▸ **Information shown**:
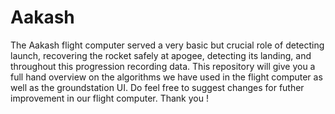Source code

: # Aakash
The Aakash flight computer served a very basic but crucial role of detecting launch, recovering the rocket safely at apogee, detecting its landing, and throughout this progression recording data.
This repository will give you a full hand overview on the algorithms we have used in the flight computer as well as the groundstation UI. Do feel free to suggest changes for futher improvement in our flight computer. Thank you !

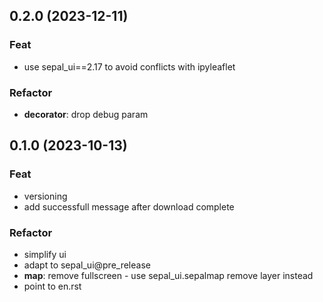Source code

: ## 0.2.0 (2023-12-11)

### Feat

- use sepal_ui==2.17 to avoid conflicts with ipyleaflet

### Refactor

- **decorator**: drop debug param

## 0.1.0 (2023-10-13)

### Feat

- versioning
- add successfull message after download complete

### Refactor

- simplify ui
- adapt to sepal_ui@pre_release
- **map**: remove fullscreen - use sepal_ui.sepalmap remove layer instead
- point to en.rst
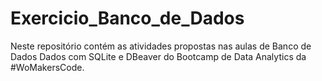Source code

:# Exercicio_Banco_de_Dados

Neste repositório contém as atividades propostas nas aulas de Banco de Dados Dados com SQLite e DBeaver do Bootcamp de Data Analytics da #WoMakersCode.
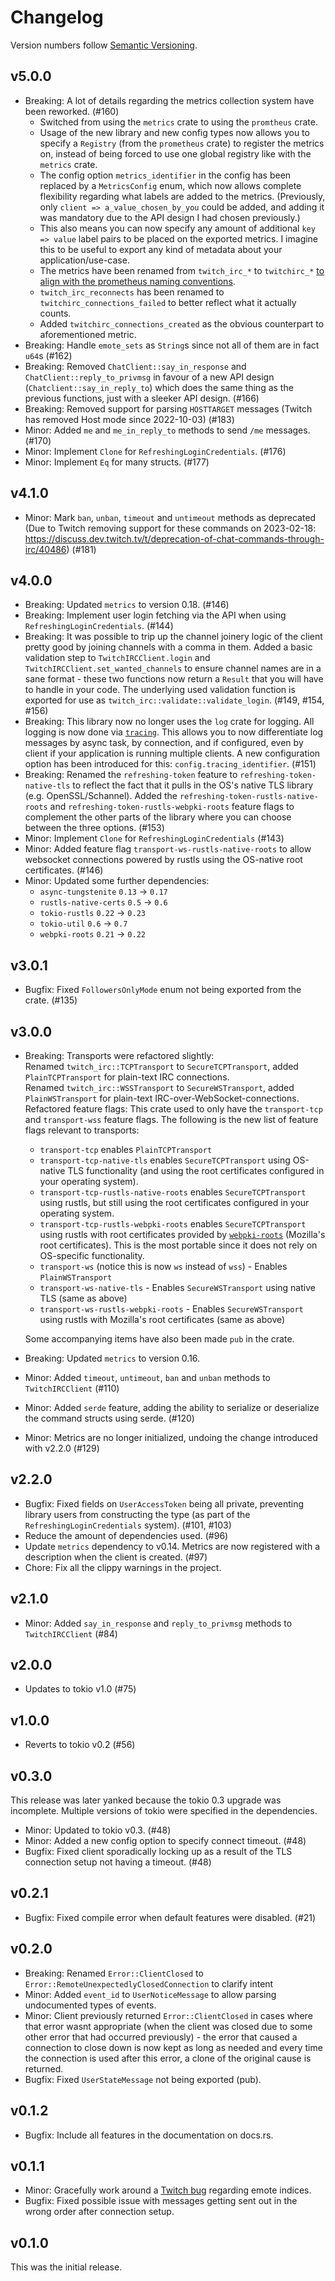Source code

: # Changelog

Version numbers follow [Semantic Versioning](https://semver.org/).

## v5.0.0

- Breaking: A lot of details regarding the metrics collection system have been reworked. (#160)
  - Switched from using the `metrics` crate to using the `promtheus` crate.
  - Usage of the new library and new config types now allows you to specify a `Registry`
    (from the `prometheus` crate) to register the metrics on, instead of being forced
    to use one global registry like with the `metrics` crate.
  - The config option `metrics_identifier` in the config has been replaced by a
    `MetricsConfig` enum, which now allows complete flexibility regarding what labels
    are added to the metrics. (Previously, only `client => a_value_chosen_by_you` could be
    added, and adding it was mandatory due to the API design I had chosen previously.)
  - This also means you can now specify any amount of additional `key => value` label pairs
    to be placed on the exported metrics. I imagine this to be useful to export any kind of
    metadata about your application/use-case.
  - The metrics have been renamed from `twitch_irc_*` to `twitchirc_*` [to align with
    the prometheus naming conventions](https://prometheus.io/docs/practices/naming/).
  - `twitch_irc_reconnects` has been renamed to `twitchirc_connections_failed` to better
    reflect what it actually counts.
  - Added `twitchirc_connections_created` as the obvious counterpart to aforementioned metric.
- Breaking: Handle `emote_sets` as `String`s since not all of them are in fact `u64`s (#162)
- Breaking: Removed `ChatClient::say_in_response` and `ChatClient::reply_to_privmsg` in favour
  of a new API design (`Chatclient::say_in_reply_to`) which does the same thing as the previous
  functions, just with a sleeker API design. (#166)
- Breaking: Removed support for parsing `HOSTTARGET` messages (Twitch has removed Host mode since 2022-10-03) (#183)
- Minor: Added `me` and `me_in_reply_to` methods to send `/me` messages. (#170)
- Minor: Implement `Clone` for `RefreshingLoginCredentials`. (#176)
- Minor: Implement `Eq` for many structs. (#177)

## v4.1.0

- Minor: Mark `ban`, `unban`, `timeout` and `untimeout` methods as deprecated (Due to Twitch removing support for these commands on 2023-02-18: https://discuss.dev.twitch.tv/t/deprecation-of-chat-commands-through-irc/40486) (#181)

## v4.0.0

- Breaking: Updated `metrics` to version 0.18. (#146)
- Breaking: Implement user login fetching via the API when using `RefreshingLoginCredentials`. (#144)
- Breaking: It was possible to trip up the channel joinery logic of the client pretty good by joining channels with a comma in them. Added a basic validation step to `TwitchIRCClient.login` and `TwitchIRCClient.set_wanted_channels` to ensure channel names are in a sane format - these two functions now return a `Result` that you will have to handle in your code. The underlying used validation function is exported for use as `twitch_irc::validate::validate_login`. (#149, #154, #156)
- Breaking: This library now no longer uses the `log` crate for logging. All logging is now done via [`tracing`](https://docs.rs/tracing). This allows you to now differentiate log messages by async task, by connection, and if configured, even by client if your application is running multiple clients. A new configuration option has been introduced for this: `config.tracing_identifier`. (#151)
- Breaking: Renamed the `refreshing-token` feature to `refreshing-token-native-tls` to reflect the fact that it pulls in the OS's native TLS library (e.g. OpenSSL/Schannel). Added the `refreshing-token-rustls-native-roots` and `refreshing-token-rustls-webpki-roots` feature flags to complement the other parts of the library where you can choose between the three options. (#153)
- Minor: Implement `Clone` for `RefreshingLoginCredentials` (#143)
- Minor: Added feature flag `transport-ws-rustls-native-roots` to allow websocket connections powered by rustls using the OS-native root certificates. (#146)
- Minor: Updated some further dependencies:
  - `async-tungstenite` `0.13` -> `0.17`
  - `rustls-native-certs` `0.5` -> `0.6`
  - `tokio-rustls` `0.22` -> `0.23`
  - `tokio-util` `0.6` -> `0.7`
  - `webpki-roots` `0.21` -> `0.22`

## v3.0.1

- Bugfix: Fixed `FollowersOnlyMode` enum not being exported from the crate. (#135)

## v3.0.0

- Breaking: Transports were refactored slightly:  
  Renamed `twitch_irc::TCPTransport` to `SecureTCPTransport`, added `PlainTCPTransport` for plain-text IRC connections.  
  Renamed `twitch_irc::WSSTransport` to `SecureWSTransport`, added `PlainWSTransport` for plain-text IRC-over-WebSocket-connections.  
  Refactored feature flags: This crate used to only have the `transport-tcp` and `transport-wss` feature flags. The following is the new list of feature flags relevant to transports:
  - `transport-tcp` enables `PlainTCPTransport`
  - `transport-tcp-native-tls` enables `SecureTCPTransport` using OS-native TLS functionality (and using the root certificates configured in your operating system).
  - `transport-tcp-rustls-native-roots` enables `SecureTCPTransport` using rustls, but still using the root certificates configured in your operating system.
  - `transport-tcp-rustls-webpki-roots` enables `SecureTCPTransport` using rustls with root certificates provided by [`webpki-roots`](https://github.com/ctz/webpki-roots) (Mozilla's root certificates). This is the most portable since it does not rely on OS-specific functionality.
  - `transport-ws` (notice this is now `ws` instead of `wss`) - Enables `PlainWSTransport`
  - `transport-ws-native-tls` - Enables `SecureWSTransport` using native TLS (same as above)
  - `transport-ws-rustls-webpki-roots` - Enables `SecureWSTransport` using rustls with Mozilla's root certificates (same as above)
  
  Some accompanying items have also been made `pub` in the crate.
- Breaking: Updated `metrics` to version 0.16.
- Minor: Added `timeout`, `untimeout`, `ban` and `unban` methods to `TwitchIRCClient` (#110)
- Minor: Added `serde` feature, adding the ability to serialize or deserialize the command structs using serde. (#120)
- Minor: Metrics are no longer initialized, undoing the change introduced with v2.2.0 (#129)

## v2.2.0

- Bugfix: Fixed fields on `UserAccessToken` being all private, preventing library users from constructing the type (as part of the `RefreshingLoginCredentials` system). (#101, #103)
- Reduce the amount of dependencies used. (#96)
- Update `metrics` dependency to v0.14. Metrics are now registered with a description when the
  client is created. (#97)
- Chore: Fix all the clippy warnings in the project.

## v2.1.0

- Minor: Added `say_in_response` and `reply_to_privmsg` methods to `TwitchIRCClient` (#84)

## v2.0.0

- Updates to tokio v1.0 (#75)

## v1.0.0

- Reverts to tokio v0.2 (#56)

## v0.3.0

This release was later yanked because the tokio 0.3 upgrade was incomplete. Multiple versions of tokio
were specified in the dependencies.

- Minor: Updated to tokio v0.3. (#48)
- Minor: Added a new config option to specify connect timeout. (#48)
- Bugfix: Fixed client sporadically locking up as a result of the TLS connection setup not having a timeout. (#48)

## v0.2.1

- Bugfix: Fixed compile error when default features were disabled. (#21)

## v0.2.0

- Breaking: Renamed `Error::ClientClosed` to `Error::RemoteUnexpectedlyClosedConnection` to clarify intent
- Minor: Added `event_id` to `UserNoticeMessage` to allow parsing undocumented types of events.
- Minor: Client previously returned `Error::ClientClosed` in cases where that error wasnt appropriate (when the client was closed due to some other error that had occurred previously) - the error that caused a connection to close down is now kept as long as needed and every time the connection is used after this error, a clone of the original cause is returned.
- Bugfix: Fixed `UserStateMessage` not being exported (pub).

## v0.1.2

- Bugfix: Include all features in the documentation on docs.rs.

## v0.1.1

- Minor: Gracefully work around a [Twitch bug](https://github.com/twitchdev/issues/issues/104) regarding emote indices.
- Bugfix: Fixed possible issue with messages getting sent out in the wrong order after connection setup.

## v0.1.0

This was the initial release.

▸ **How to complete this task**: What you give back should be exactly the lines of the entries above from the one containing "to clarify intent" to the end, and nothing more.

▸ **Result below**:
- Breaking: Renamed `Error::ClientClosed` to `Error::RemoteUnexpectedlyClosedConnection` to clarify intent
- Minor: Added `event_id` to `UserNoticeMessage` to allow parsing undocumented types of events.
- Minor: Client previously returned `Error::ClientClosed` in cases where that error wasnt appropriate (when the client was closed due to some other error that had occurred previously) - the error that caused a connection to close down is now kept as long as needed and every time the connection is used after this error, a clone of the original cause is returned.
- Bugfix: Fixed `UserStateMessage` not being exported (pub).

## v0.1.2

- Bugfix: Include all features in the documentation on docs.rs.

## v0.1.1

- Minor: Gracefully work around a [Twitch bug](https://github.com/twitchdev/issues/issues/104) regarding emote indices.
- Bugfix: Fixed possible issue with messages getting sent out in the wrong order after connection setup.

## v0.1.0

This was the initial release.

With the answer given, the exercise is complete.